--- START ---
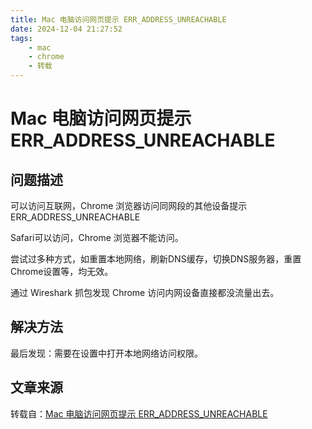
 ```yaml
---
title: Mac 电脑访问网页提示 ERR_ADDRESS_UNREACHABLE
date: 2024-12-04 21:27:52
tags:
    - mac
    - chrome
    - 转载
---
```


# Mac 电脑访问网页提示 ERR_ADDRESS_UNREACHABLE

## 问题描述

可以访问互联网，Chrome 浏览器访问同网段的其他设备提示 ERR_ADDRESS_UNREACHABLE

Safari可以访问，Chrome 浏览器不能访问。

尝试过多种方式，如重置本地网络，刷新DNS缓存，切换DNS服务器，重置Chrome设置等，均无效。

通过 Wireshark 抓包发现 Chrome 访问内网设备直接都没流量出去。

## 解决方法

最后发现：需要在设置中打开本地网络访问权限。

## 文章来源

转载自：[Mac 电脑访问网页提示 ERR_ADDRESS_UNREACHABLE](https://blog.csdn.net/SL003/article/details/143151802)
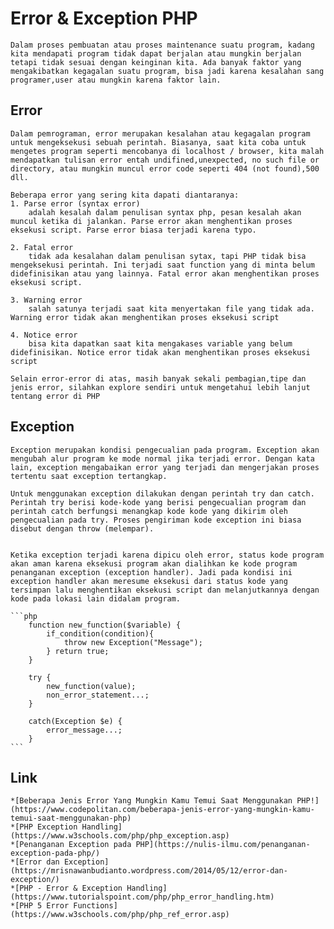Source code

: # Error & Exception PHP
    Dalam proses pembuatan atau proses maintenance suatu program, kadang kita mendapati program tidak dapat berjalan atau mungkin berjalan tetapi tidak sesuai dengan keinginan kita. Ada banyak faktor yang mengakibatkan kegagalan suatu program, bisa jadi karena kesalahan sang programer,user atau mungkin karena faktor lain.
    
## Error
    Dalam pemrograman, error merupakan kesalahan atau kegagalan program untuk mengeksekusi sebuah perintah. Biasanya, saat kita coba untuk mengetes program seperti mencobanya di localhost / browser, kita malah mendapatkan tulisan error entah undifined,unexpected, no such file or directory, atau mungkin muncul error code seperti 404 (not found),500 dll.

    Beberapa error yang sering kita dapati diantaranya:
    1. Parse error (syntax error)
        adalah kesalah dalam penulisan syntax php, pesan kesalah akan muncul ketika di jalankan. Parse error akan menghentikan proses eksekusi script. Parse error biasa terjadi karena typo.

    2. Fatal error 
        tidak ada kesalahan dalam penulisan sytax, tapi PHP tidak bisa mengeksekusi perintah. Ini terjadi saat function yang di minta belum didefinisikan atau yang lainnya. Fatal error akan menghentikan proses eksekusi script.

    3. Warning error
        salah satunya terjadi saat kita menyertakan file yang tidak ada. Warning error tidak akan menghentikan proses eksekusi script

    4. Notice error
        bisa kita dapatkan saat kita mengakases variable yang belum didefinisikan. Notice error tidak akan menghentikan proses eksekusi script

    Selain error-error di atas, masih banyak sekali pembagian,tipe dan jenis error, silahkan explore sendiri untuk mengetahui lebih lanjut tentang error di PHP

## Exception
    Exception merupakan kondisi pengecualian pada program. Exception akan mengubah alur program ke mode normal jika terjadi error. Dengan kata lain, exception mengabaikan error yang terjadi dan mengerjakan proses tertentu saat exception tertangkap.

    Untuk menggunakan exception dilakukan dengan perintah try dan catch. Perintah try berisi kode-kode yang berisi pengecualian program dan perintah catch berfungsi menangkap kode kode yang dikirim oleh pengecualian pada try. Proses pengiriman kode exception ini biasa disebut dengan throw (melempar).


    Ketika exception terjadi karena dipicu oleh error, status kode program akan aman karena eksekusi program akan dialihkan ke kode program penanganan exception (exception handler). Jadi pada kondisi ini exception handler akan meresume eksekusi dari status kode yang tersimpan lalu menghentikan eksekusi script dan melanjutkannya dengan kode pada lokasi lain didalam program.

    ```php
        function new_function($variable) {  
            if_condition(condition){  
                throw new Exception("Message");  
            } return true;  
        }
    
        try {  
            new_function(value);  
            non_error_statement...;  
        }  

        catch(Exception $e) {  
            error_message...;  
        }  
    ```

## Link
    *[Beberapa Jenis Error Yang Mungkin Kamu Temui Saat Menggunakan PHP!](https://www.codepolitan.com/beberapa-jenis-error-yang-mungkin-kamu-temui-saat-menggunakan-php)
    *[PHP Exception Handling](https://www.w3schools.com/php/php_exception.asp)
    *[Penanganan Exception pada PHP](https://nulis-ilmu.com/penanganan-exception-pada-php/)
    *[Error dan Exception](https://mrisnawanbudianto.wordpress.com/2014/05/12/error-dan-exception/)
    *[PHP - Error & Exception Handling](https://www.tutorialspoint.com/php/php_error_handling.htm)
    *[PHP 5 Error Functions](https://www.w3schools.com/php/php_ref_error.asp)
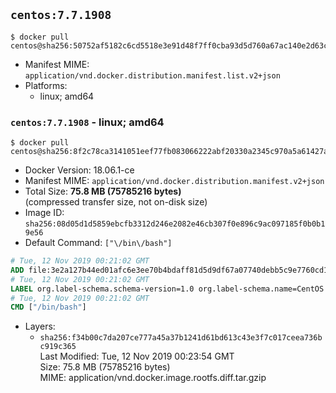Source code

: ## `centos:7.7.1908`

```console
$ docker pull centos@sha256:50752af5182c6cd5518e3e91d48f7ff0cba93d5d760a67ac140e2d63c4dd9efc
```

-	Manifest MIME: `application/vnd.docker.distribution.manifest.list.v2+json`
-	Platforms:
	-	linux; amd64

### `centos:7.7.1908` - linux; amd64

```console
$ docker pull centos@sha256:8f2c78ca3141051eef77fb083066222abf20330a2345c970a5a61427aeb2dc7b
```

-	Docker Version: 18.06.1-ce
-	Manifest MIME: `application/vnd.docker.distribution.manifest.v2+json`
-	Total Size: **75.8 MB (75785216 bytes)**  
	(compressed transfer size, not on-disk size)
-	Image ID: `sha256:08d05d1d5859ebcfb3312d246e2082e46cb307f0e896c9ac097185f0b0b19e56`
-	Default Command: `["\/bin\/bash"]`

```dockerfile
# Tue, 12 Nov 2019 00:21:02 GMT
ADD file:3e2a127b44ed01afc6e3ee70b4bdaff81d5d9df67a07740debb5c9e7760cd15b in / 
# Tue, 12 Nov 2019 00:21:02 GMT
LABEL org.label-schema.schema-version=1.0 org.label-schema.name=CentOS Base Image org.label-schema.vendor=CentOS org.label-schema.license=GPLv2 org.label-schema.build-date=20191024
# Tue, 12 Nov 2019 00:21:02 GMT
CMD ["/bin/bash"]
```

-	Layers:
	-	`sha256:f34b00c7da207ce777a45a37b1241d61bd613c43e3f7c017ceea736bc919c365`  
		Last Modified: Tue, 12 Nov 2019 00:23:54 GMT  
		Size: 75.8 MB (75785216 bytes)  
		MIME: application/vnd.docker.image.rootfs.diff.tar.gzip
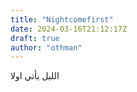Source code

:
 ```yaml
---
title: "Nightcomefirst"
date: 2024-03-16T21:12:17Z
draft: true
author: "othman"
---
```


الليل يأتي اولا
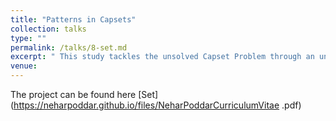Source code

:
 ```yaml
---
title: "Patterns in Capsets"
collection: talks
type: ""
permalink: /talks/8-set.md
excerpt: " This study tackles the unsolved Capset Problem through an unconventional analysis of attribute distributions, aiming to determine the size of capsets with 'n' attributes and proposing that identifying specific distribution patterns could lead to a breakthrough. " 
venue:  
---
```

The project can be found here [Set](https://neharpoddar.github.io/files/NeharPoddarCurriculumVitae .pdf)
--- END ---
Only a number should be given: the count of lines above that contain the word "kondisi".

Result for this exercise:
2